A circulação do saber médico fazia-se também pela circulação de figuras médicas. Garcia de Orta (1500-1568), partiu para a Índia e trabalhou no Hospital de Goa. Fez um levantamento botânico que deu origem a uma das obras de maior referência na História da Medicina portuguesa e europeia, os Colóquios dos Simples e Drogas e outras cousas da Índia. Tomé Pires (1465-1540), boticário, escreveu a Suma Oriental e descreveu as drogas asiáticas. Cristovão da Costa (1525-1593), também ligado à botânica, foi para a Índia como médico do 10º Vice-Rei, D. Luís de Athaíde e dessa experiência resultou o seu Tratado das drogas e medicinas das Índias Orientais. Conheceu Garcia de Orta e enriqueceu os seus Colóquios com correcções e iconografia. Referem-se assim os mais emblemáticos, a Medicina dos Descobrimentos fez-se de anónimos e de figuras não necessariamente ligadas à Medicina, como foi o caso do Padre Luis de Almeida (1525-1583), jesuíta que fez um trabalho notável no Japão. Desenvolveu uma leprosaria no Bungo, bem como um hospital e uma creche em Oita, de cujo projecto nasceu igualmente uma escola médica.
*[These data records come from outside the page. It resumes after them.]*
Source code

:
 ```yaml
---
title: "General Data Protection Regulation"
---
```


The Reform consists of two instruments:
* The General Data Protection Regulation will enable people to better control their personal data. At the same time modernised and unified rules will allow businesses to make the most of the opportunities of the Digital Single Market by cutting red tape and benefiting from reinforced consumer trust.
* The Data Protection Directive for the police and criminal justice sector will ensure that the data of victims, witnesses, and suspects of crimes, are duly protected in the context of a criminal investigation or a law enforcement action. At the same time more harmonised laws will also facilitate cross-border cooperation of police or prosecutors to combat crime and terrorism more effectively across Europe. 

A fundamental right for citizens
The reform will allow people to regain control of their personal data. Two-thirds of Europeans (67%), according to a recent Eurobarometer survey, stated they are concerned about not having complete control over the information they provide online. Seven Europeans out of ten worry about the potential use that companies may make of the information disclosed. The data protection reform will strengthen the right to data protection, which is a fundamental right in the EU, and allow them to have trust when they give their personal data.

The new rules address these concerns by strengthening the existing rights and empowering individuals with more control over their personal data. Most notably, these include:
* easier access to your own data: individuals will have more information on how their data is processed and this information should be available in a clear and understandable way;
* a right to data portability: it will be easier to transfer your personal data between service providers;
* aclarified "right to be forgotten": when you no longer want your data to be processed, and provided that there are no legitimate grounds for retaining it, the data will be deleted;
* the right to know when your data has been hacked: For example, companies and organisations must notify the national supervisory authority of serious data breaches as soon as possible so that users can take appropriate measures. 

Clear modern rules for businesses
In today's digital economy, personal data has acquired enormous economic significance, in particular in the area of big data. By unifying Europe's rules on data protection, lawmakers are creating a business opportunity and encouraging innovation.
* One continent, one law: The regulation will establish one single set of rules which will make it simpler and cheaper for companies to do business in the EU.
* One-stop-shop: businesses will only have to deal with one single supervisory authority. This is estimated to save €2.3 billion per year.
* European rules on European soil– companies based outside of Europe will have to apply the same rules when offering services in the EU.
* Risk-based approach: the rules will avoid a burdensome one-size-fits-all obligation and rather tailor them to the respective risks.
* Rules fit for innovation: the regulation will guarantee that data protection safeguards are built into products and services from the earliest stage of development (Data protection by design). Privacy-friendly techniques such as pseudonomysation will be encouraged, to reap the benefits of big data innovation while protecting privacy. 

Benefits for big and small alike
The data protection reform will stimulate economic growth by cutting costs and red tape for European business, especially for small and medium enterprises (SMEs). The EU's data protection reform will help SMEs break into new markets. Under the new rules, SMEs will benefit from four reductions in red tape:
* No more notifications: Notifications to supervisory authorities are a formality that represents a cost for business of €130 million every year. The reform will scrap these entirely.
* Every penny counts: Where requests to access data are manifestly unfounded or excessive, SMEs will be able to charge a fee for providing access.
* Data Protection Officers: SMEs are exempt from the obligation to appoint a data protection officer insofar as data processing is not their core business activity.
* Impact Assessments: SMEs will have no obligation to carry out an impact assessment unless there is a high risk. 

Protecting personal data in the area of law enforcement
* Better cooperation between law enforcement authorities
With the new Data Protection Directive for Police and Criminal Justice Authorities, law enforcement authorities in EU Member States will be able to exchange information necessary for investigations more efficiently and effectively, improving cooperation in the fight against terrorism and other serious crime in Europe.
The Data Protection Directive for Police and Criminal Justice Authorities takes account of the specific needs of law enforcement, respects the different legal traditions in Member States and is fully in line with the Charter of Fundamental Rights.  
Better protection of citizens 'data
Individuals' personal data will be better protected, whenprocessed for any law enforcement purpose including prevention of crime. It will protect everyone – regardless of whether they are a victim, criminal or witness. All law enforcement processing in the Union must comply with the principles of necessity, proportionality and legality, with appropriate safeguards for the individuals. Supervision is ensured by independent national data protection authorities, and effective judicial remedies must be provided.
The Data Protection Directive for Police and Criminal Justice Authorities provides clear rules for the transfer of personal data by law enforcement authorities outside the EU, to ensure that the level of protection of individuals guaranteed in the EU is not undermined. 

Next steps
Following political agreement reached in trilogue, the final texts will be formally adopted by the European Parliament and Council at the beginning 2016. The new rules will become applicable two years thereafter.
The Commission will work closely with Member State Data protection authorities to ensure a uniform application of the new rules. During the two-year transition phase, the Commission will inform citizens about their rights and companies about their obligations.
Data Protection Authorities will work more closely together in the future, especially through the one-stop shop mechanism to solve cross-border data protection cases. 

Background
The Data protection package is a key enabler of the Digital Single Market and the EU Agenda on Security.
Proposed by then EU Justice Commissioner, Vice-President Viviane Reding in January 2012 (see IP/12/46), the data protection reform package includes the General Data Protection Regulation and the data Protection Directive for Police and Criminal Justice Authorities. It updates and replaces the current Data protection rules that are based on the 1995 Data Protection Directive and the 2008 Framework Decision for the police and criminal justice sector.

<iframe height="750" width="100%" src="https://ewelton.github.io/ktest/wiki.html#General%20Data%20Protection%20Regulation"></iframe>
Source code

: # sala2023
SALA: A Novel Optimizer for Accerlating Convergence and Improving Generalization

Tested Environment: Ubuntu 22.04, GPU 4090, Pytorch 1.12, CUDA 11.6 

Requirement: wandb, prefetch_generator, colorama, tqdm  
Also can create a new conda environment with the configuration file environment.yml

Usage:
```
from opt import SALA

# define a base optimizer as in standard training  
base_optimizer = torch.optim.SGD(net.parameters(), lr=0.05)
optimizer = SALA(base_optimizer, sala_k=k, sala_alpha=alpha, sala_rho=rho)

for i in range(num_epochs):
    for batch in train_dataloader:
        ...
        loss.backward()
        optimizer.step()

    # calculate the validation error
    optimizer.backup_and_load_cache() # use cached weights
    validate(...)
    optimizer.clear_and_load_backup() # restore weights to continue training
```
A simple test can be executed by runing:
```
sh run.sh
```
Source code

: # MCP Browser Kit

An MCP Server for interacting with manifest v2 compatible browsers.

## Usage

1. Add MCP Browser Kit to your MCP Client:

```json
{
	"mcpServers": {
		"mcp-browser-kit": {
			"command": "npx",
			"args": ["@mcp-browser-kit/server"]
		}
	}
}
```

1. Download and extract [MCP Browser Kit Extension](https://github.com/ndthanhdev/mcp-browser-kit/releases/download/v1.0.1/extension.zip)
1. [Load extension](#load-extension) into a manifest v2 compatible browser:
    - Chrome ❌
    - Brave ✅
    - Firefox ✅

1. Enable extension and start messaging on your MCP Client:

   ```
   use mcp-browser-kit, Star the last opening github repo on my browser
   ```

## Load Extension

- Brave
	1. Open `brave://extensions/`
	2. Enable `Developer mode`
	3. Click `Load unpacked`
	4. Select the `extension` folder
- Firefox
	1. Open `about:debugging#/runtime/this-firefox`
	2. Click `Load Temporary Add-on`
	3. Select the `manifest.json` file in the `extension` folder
A Medicina da Expansão foi indubitavelmente importante na medida em que, de facto, encontrou caminhos e encontrou soluções. Ficaram particularmente ligadas ao período novas obras médicas, novos hospitais, novas doenças, novas escolas médicas mas ficou marcada pela importância da botânica, desde sempre ligada à História da Medicina.
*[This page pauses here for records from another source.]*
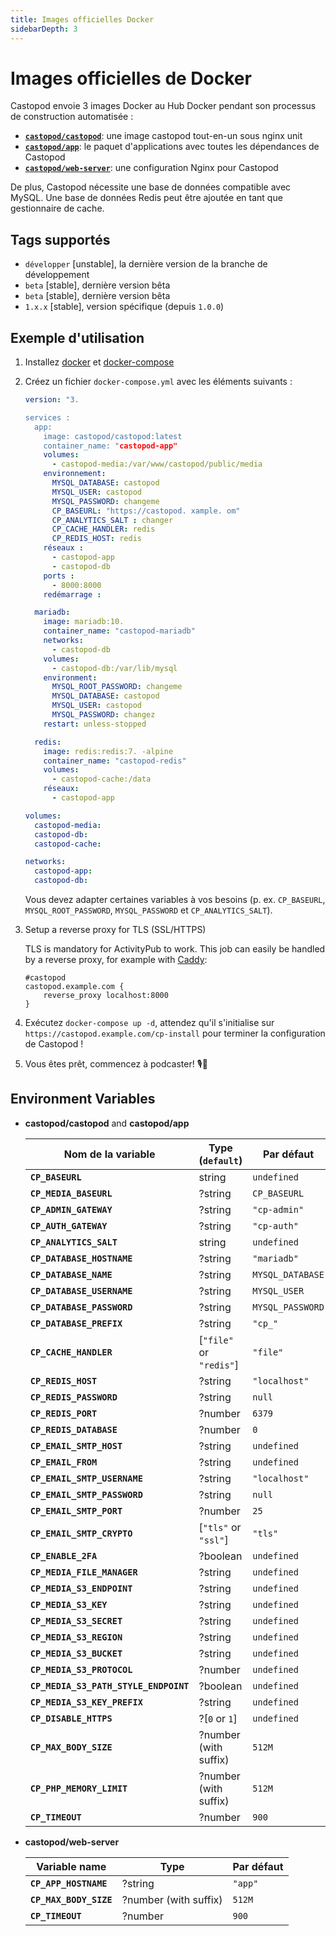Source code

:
 ```yaml
---
title: Images officielles Docker
sidebarDepth: 3
---
```


# Images officielles de Docker

Castopod envoie 3 images Docker au Hub Docker pendant son processus de
construction automatisée :

- [**`castopod/castopod`**](https://hub.docker.com/r/castopod/castopod): une
  image castopod tout-en-un sous nginx unit
- [**`castopod/app`**](https://hub.docker.com/r/castopod/app): le paquet
  d'applications avec toutes les dépendances de Castopod
- [**`castopod/web-server`**](https://hub.docker.com/r/castopod/web-server): une
  configuration Nginx pour Castopod

De plus, Castopod nécessite une base de données compatible avec MySQL. Une base
de données Redis peut être ajoutée en tant que gestionnaire de cache.

## Tags supportés

- `développer` [unstable], la dernière version de la branche de développement
- `beta` [stable], dernière version bêta
- `beta` [stable], dernière version bêta
- `1.x.x` [stable], version spécifique (depuis `1.0.0`)

## Exemple d'utilisation

1.  Installez [docker](https://docs.docker.com/get-docker/) et
    [docker-compose](https://docs.docker.com/compose/install/)
2.  Créez un fichier `docker-compose.yml` avec les éléments suivants :

    ```yml
    version: "3.

    services :
      app:
        image: castopod/castopod:latest
        container_name: "castopod-app"
        volumes:
          - castopod-media:/var/www/castopod/public/media
        environnement:
          MYSQL_DATABASE: castopod
          MYSQL_USER: castopod
          MYSQL_PASSWORD: changeme
          CP_BASEURL: "https://castopod. xample. om"
          CP_ANALYTICS_SALT : changer
          CP_CACHE_HANDLER: redis
          CP_REDIS_HOST: redis
        réseaux :
          - castopod-app
          - castopod-db
        ports :
          - 8000:8000
        redémarrage :

      mariadb:
        image: mariadb:10.
        container_name: "castopod-mariadb"
        networks:
          - castopod-db
        volumes:
          - castopod-db:/var/lib/mysql
        environment:
          MYSQL_ROOT_PASSWORD: changeme
          MYSQL_DATABASE: castopod
          MYSQL_USER: castopod
          MYSQL_PASSWORD: changez
        restart: unless-stopped

      redis:
        image: redis:redis:7. -alpine
        container_name: "castopod-redis"
        volumes:
          - castopod-cache:/data
        réseaux:
          - castopod-app

    volumes:
      castopod-media:
      castopod-db:
      castopod-cache:

    networks:
      castopod-app:
      castopod-db:
    ```

    Vous devez adapter certaines variables à vos besoins (p. ex. `CP_BASEURL`,
    `MYSQL_ROOT_PASSWORD`, `MYSQL_PASSWORD` et `CP_ANALYTICS_SALT`).

3.  Setup a reverse proxy for TLS (SSL/HTTPS)

    TLS is mandatory for ActivityPub to work. This job can easily be handled by
    a reverse proxy, for example with [Caddy](https://caddyserver.com/):

    ```
    #castopod
    castopod.example.com {
        reverse_proxy localhost:8000
    }
    ```

4.  Exécutez `docker-compose up -d`, attendez qu'il s'initialise sur
    `https://castopod.example.com/cp-install` pour terminer la configuration de
    Castopod !

5.  Vous êtes prêt, commencez à podcaster! 🎙️🚀

## Environment Variables

- **castopod/castopod** and **castopod/app**

  | Nom de la variable                    | Type (`default`)        | Par défaut       |
  | ------------------------------------- | ----------------------- | ---------------- |
  | **`CP_BASEURL`**                      | string                  | `undefined`      |
  | **`CP_MEDIA_BASEURL`**                | ?string                 | `CP_BASEURL`     |
  | **`CP_ADMIN_GATEWAY`**                | ?string                 | `"cp-admin"`     |
  | **`CP_AUTH_GATEWAY`**                 | ?string                 | `"cp-auth"`      |
  | **`CP_ANALYTICS_SALT`**               | string                  | `undefined`      |
  | **`CP_DATABASE_HOSTNAME`**            | ?string                 | `"mariadb"`      |
  | **`CP_DATABASE_NAME`**                | ?string                 | `MYSQL_DATABASE` |
  | **`CP_DATABASE_USERNAME`**            | ?string                 | `MYSQL_USER`     |
  | **`CP_DATABASE_PASSWORD`**            | ?string                 | `MYSQL_PASSWORD` |
  | **`CP_DATABASE_PREFIX`**              | ?string                 | `"cp_"`          |
  | **`CP_CACHE_HANDLER`**                | [`"file"` or `"redis"`] | `"file"`         |
  | **`CP_REDIS_HOST`**                   | ?string                 | `"localhost"`    |
  | **`CP_REDIS_PASSWORD`**               | ?string                 | `null`           |
  | **`CP_REDIS_PORT`**                   | ?number                 | `6379`           |
  | **`CP_REDIS_DATABASE`**               | ?number                 | `0`              |
  | **`CP_EMAIL_SMTP_HOST`**              | ?string                 | `undefined`      |
  | **`CP_EMAIL_FROM`**                   | ?string                 | `undefined`      |
  | **`CP_EMAIL_SMTP_USERNAME`**          | ?string                 | `"localhost"`    |
  | **`CP_EMAIL_SMTP_PASSWORD`**          | ?string                 | `null`           |
  | **`CP_EMAIL_SMTP_PORT`**              | ?number                 | `25`             |
  | **`CP_EMAIL_SMTP_CRYPTO`**            | [`"tls"` or `"ssl"`]    | `"tls"`          |
  | **`CP_ENABLE_2FA`**                   | ?boolean                | `undefined`      |
  | **`CP_MEDIA_FILE_MANAGER`**           | ?string                 | `undefined`      |
  | **`CP_MEDIA_S3_ENDPOINT`**            | ?string                 | `undefined`      |
  | **`CP_MEDIA_S3_KEY`**                 | ?string                 | `undefined`      |
  | **`CP_MEDIA_S3_SECRET`**              | ?string                 | `undefined`      |
  | **`CP_MEDIA_S3_REGION`**              | ?string                 | `undefined`      |
  | **`CP_MEDIA_S3_BUCKET`**              | ?string                 | `undefined`      |
  | **`CP_MEDIA_S3_PROTOCOL`**            | ?number                 | `undefined`      |
  | **`CP_MEDIA_S3_PATH_STYLE_ENDPOINT`** | ?boolean                | `undefined`      |
  | **`CP_MEDIA_S3_KEY_PREFIX`**          | ?string                 | `undefined`      |
  | **`CP_DISABLE_HTTPS`**                | ?[`0` or `1`]           | `undefined`      |
  | **`CP_MAX_BODY_SIZE`**                | ?number (with suffix)   | `512M`           |
  | **`CP_PHP_MEMORY_LIMIT`**             | ?number (with suffix)   | `512M`           |
  | **`CP_TIMEOUT`**                      | ?number                 | `900`            |

- **castopod/web-server**

  | Variable name          | Type                  | Par défaut |
  | ---------------------- | --------------------- | ---------- |
  | **`CP_APP_HOSTNAME`**  | ?string               | `"app"`    |
  | **`CP_MAX_BODY_SIZE`** | ?number (with suffix) | `512M`     |
  | **`CP_TIMEOUT`**       | ?number               | `900`      |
À luz do que se passou noutros pontos europeus, nomeadamente em Itália e na Bélgica, onde a medicina medieval dava lugar a uma medicina renascentista, do esplendor da Anatomia, com figuras como Andreas Vesalius (1514-1564) e tantos outros de referência italiana, a Medicina portuguesa mantinha-se pouco inovadora. A Expansão trouxe-lhe novos conhecimentos, personalidades, desafios e um novo manancial terapêutico baseado em produtos botânicos e animais até então desconhecidos.

No século XVI, a Medicina portuguesa ficaria marcada por Amato Lusitano (1511-1568), que a par da descoberta das válvulas da veia ázigos, deixou escrita outra obra médica de referência europeia, as Centúrias de Curas Medicinais, um estudo de casos clínicos escrito fora de Portugal.

Bibliografia:
FRADA, João José Cúcio, "História, Medicina e Descobrimentos portugueses", Revista ICALP, VOL. 18, 1989. LUSITANO, Amato, Sete Centúrias de Curas Medicinais, 4 volumes, FCM/UNL, 1980. MENEZES, José de Vasconcellos e, Armadas Portuguesas - Hospitais no além-mar na época dos Descobrimentos, Academia de Marinha, Lisboa, 1993. MENEZES, José de Vasconcellos e, Armadas Portuguesas - Apoio sanitário na época dos Descobrimentos, Academia de Marinha, Lisboa, 1987. ORTA, Garcia de, Colloques des simples et des drogues de l´Inde, Tesaurus, Actes Sud, Paris, 2004. PINA, Luiz de, A Medicina portuguesa de além-mar no século XVI, Coimbra, Biblioteca da Universidade, 1935.